Le contexte : désinformation et influence étrangère
Depuis plusieurs années, les chercheurs alertent sur les opérations d’influence menées par :
- des réseaux russes,
- des groupes chinois,
- des opérateurs privés cherchant un profit rapide,
- des fermes à contenu exploitant la polarisation politique.
Certaines de ces activités ne visent même pas un objectif politique clair : elles surfent simplement sur les divisions pour générer du trafic et des revenus publicitaires.
La professeure Amy Bruckman, de Georgia Tech, résume le problème :
“Des acteurs rémunérés attisent délibérément les controverses, car celles-ci attirent l’attention.”
Dans ce contexte, la localisation devient un outil de transparence essentiel pour comprendre :
- l’origine des campagnes de manipulation,
- la géographie des opérations politiques,
- les stratégies d’influence exploitant les réseaux sociaux.
Une avancée… mais pas une solution complète
Bien que la fonctionnalité apporte une visibilité nouvelle sur les opérations étrangères, elle ne compense pas :
- la baisse de modération des contenus,
- la réduction des équipes de sécurité,
- la disparition progressive des partenariats avec des fact-checkers,
- l’augmentation de la portée des contenus polarisants.

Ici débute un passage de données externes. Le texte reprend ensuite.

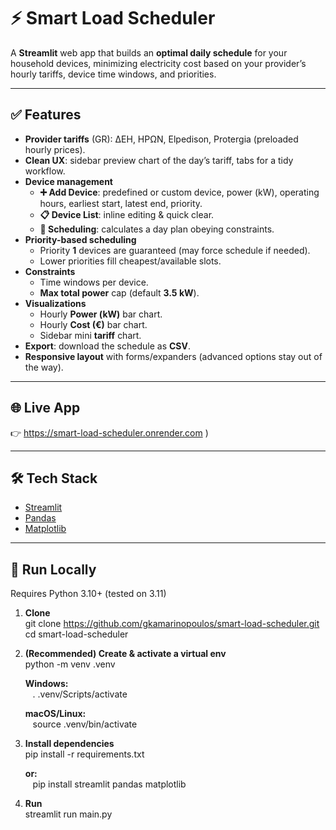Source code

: # ⚡ Smart Load Scheduler

A **Streamlit** web app that builds an **optimal daily schedule** for your household devices, minimizing electricity cost based on your provider’s hourly tariffs, device time windows, and priorities.

---

## ✅ Features
- **Provider tariffs** (GR): ΔΕΗ, ΗΡΩΝ, Elpedison, Protergia (preloaded hourly prices).
- **Clean UX**: sidebar preview chart of the day’s tariff, tabs for a tidy workflow.
- **Device management**
  - **➕ Add Device**: predefined or custom device, power (kW), operating hours, earliest start, latest end, priority.
  - **📋 Device List**: inline editing & quick clear.
  - **📅 Scheduling**: calculates a day plan obeying constraints.
- **Priority-based scheduling**
  - Priority **1** devices are guaranteed (may force schedule if needed).
  - Lower priorities fill cheapest/available slots.
- **Constraints**
  - Time windows per device.
  - **Max total power** cap (default **3.5 kW**).
- **Visualizations**
  - Hourly **Power (kW)** bar chart.
  - Hourly **Cost (€)** bar chart.
  - Sidebar mini **tariff** chart.
- **Export**: download the schedule as **CSV**.
- **Responsive layout** with forms/expanders (advanced options stay out of the way).

---

## 🌐 Live App
👉 https://smart-load-scheduler.onrender.com
)

---

## 🛠️ Tech Stack
- [Streamlit](https://streamlit.io/)
- [Pandas](https://pandas.pydata.org/)
- [Matplotlib](https://matplotlib.org/)

---

## 🚀 Run Locally  
Requires Python 3.10+ (tested on 3.11)  

1. **Clone**  
   git clone https://github.com/gkamarinopoulos/smart-load-scheduler.git  
   cd smart-load-scheduler  

2. **(Recommended) Create & activate a virtual env**  
   python -m venv .venv  

   **Windows:**  
   &nbsp;&nbsp;&nbsp;. .venv/Scripts/activate  

   **macOS/Linux:**  
   &nbsp;&nbsp;&nbsp;source .venv/bin/activate  

3. **Install dependencies**  
   pip install -r requirements.txt  

   **or:**  
   &nbsp;&nbsp;&nbsp;pip install streamlit pandas matplotlib  

4. **Run**  
   streamlit run main.py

La transparence est utile, mais elle ne remplace pas l’analyse humaine ni une politique de sécurité robuste.
Pour les démocraties, cette révélation est une opportunité :
elle offre un aperçu précieux des dynamiques de manipulation qui structurent désormais le débat public.
Mais c’est aussi un rappel que les élections modernes se jouent désormais autant dans les urnes… que dans les fermes à contenu à l’autre bout du monde.
Conclusion
La nouvelle fonctionnalité de localisation des comptes X est une avancée significative dans la lutte contre la désinformation.
Elle expose des réseaux coordonnés qui tentaient de manipuler le débat politique sous couvert de profils américains.
Elle apporte un niveau de transparence inédit.
Mais elle pose aussi des questions importantes de sécurité, de protection des individus et de fiabilité.
Elle ne résout pas le problème de fond : la manipulation algorithmique de nos conversations par des acteurs, souvent étrangers, qui exploitent l’économie de l’indignation.
Cette fonctionnalité nous permet enfin de voir ce qui était caché.
Reste à savoir si nous aurons les moyens — politiques, technologiques, démocratiques — d’y répondre.